- **EXERCISE AIM**: Your response should contain each line of the data that includes "expression".

- **DATA PROVIDED**:
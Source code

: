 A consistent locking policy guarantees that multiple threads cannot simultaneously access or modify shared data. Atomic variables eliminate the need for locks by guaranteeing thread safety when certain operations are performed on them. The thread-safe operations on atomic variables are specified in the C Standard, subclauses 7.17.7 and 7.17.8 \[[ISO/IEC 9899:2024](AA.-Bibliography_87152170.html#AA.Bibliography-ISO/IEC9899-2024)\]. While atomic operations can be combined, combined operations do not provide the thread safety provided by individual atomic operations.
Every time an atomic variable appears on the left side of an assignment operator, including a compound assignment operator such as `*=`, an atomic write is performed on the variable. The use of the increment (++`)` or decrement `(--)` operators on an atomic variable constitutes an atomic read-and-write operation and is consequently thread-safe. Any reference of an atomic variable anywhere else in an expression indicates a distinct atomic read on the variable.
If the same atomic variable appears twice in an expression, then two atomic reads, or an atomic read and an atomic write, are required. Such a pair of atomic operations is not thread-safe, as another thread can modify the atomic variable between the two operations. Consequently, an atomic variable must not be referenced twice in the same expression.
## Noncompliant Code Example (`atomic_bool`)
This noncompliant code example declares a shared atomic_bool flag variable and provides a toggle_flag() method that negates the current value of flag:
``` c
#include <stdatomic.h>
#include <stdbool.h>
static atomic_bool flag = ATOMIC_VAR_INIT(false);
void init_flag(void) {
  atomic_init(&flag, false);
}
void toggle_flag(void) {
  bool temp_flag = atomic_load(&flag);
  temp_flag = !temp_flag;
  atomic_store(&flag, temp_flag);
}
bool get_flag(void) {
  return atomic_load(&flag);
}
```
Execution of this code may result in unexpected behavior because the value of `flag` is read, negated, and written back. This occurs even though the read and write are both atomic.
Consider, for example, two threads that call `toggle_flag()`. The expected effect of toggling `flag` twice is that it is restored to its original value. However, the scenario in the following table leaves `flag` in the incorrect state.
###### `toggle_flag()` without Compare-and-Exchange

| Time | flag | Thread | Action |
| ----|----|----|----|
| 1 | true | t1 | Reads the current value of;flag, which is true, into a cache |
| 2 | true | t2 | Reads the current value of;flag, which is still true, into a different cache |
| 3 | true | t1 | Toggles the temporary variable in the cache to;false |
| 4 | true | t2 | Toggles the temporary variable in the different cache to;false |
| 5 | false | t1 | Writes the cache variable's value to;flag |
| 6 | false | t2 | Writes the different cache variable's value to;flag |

- **RESULT FOR THIS TASK**:
Every time an atomic variable appears on the left side of an assignment operator, including a compound assignment operator such as `*=`, an atomic write is performed on the variable. The use of the increment (++`)` or decrement `(--)` operators on an atomic variable constitutes an atomic read-and-write operation and is consequently thread-safe. Any reference of an atomic variable anywhere else in an expression indicates a distinct atomic read on the variable.
If the same atomic variable appears twice in an expression, then two atomic reads, or an atomic read and an atomic write, are required. Such a pair of atomic operations is not thread-safe, as another thread can modify the atomic variable between the two operations. Consequently, an atomic variable must not be referenced twice in the same expression.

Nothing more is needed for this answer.